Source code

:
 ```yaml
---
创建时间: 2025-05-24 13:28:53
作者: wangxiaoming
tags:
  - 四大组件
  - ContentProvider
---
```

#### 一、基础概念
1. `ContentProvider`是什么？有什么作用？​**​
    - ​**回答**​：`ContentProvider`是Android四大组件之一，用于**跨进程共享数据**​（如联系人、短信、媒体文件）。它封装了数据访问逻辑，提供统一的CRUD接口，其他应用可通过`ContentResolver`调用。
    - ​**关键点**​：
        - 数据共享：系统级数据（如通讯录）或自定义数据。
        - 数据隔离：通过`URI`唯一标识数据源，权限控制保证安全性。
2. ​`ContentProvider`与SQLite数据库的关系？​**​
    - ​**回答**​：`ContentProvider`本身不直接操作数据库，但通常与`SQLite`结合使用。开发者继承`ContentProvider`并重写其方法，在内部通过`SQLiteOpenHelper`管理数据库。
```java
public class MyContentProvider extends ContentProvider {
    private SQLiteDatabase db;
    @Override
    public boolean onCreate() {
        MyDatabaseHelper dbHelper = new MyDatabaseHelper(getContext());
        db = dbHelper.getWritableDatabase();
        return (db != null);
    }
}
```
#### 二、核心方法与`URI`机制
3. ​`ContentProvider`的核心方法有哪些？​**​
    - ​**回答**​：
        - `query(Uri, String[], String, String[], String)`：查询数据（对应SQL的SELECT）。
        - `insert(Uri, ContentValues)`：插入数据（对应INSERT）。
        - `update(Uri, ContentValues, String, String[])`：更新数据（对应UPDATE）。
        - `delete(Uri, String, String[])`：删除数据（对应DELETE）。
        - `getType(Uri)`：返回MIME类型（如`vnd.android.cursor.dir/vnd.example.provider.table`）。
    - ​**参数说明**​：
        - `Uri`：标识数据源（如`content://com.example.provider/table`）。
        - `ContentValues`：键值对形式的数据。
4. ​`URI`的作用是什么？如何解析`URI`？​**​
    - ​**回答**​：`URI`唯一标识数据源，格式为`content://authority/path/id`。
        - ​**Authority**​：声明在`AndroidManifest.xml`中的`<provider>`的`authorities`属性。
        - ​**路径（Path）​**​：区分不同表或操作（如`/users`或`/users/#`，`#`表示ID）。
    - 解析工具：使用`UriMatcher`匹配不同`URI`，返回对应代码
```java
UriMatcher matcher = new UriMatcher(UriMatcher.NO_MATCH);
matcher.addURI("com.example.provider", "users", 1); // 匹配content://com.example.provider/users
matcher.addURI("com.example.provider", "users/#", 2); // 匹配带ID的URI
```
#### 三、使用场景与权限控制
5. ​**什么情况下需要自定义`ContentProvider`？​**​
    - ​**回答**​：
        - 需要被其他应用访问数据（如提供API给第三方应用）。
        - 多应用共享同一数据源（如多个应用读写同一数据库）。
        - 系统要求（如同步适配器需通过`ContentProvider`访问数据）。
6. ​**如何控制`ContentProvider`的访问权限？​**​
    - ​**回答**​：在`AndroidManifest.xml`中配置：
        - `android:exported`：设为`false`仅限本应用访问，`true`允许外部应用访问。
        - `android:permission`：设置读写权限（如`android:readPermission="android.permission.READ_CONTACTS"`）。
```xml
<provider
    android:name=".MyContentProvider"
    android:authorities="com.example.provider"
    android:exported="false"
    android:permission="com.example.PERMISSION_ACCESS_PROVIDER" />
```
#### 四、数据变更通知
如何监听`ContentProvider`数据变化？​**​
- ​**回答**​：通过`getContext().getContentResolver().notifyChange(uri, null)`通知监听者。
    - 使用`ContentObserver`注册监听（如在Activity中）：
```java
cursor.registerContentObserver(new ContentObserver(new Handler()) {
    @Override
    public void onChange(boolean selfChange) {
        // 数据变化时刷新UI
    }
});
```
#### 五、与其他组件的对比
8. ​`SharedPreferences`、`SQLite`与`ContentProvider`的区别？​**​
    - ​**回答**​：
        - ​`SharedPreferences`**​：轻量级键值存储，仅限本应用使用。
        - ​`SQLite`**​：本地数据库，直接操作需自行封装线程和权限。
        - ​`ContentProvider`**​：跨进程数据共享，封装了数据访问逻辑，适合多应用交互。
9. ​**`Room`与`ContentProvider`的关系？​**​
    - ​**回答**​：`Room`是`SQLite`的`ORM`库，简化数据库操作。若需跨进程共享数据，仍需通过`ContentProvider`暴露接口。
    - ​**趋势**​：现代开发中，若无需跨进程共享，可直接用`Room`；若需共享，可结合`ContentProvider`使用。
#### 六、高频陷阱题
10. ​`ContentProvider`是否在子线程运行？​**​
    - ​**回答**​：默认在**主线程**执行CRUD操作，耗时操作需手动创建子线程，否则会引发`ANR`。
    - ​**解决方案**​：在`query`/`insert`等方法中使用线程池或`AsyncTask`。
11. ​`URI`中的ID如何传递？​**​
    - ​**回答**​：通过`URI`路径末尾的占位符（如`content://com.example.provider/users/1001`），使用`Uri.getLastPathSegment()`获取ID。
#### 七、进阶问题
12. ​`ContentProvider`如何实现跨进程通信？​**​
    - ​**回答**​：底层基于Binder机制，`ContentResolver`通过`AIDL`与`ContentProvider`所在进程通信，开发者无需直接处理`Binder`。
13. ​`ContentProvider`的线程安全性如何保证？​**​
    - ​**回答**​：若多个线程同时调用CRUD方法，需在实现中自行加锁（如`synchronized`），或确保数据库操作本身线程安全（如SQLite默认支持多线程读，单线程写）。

◇ ◇ ◇ ◇ ◇ ◇ ◇

## Directions
From the data above, extract every line in its exact form.

## Exercise answer
Source code

:
 ```yaml
---
创建时间: 2025-05-24 13:28:53
作者: wangxiaoming
tags:
  - 四大组件
  - ContentProvider
---
```

#### 一、基础概念
1. `ContentProvider`是什么？有什么作用？​**​
    - ​**回答**​：`ContentProvider`是Android四大组件之一，用于**跨进程共享数据**​（如联系人、短信、媒体文件）。它封装了数据访问逻辑，提供统一的CRUD接口，其他应用可通过`ContentResolver`调用。
    - ​**关键点**​：
        - 数据共享：系统级数据（如通讯录）或自定义数据。
        - 数据隔离：通过`URI`唯一标识数据源，权限控制保证安全性。
2. ​`ContentProvider`与SQLite数据库的关系？​**​
    - ​**回答**​：`ContentProvider`本身不直接操作数据库，但通常与`SQLite`结合使用。开发者继承`ContentProvider`并重写其方法，在内部通过`SQLiteOpenHelper`管理数据库。
```java
public class MyContentProvider extends ContentProvider {
    private SQLiteDatabase db;
    @Override
    public boolean onCreate() {
        MyDatabaseHelper dbHelper = new MyDatabaseHelper(getContext());
        db = dbHelper.getWritableDatabase();
        return (db != null);
    }
}
```
#### 二、核心方法与`URI`机制
3. ​`ContentProvider`的核心方法有哪些？​**​
    - ​**回答**​：
        - `query(Uri, String[], String, String[], String)`：查询数据（对应SQL的SELECT）。
        - `insert(Uri, ContentValues)`：插入数据（对应INSERT）。
        - `update(Uri, ContentValues, String, String[])`：更新数据（对应UPDATE）。
        - `delete(Uri, String, String[])`：删除数据（对应DELETE）。
        - `getType(Uri)`：返回MIME类型（如`vnd.android.cursor.dir/vnd.example.provider.table`）。
    - ​**参数说明**​：
        - `Uri`：标识数据源（如`content://com.example.provider/table`）。
        - `ContentValues`：键值对形式的数据。
4. ​`URI`的作用是什么？如何解析`URI`？​**​
    - ​**回答**​：`URI`唯一标识数据源，格式为`content://authority/path/id`。
        - ​**Authority**​：声明在`AndroidManifest.xml`中的`<provider>`的`authorities`属性。
        - ​**路径（Path）​**​：区分不同表或操作（如`/users`或`/users/#`，`#`表示ID）。
    - 解析工具：使用`UriMatcher`匹配不同`URI`，返回对应代码
```java
UriMatcher matcher = new UriMatcher(UriMatcher.NO_MATCH);
matcher.addURI("com.example.provider", "users", 1); // 匹配content://com.example.provider/users
matcher.addURI("com.example.provider", "users/#", 2); // 匹配带ID的URI
```
#### 三、使用场景与权限控制
5. ​**什么情况下需要自定义`ContentProvider`？​**​
    - ​**回答**​：
        - 需要被其他应用访问数据（如提供API给第三方应用）。
        - 多应用共享同一数据源（如多个应用读写同一数据库）。
        - 系统要求（如同步适配器需通过`ContentProvider`访问数据）。
6. ​**如何控制`ContentProvider`的访问权限？​**​
    - ​**回答**​：在`AndroidManifest.xml`中配置：
        - `android:exported`：设为`false`仅限本应用访问，`true`允许外部应用访问。
        - `android:permission`：设置读写权限（如`android:readPermission="android.permission.READ_CONTACTS"`）。
```xml
<provider
    android:name=".MyContentProvider"
    android:authorities="com.example.provider"
    android:exported="false"
    android:permission="com.example.PERMISSION_ACCESS_PROVIDER" />
```
#### 四、数据变更通知
如何监听`ContentProvider`数据变化？​**​
- ​**回答**​：通过`getContext().getContentResolver().notifyChange(uri, null)`通知监听者。
    - 使用`ContentObserver`注册监听（如在Activity中）：
```java
cursor.registerContentObserver(new ContentObserver(new Handler()) {
    @Override
    public void onChange(boolean selfChange) {
        // 数据变化时刷新UI
    }
});
```
#### 五、与其他组件的对比
8. ​`SharedPreferences`、`SQLite`与`ContentProvider`的区别？​**​
    - ​**回答**​：
        - ​`SharedPreferences`**​：轻量级键值存储，仅限本应用使用。
        - ​`SQLite`**​：本地数据库，直接操作需自行封装线程和权限。
        - ​`ContentProvider`**​：跨进程数据共享，封装了数据访问逻辑，适合多应用交互。
9. ​**`Room`与`ContentProvider`的关系？​**​
    - ​**回答**​：`Room`是`SQLite`的`ORM`库，简化数据库操作。若需跨进程共享数据，仍需通过`ContentProvider`暴露接口。
    - ​**趋势**​：现代开发中，若无需跨进程共享，可直接用`Room`；若需共享，可结合`ContentProvider`使用。
#### 六、高频陷阱题
10. ​`ContentProvider`是否在子线程运行？​**​
    - ​**回答**​：默认在**主线程**执行CRUD操作，耗时操作需手动创建子线程，否则会引发`ANR`。
    - ​**解决方案**​：在`query`/`insert`等方法中使用线程池或`AsyncTask`。
11. ​`URI`中的ID如何传递？​**​
    - ​**回答**​：通过`URI`路径末尾的占位符（如`content://com.example.provider/users/1001`），使用`Uri.getLastPathSegment()`获取ID。
#### 七、进阶问题
12. ​`ContentProvider`如何实现跨进程通信？​**​
    - ​**回答**​：底层基于Binder机制，`ContentResolver`通过`AIDL`与`ContentProvider`所在进程通信，开发者无需直接处理`Binder`。
13. ​`ContentProvider`的线程安全性如何保证？​**​
    - ​**回答**​：若多个线程同时调用CRUD方法，需在实现中自行加锁（如`synchronized`），或确保数据库操作本身线程安全（如SQLite默认支持多线程读，单线程写）。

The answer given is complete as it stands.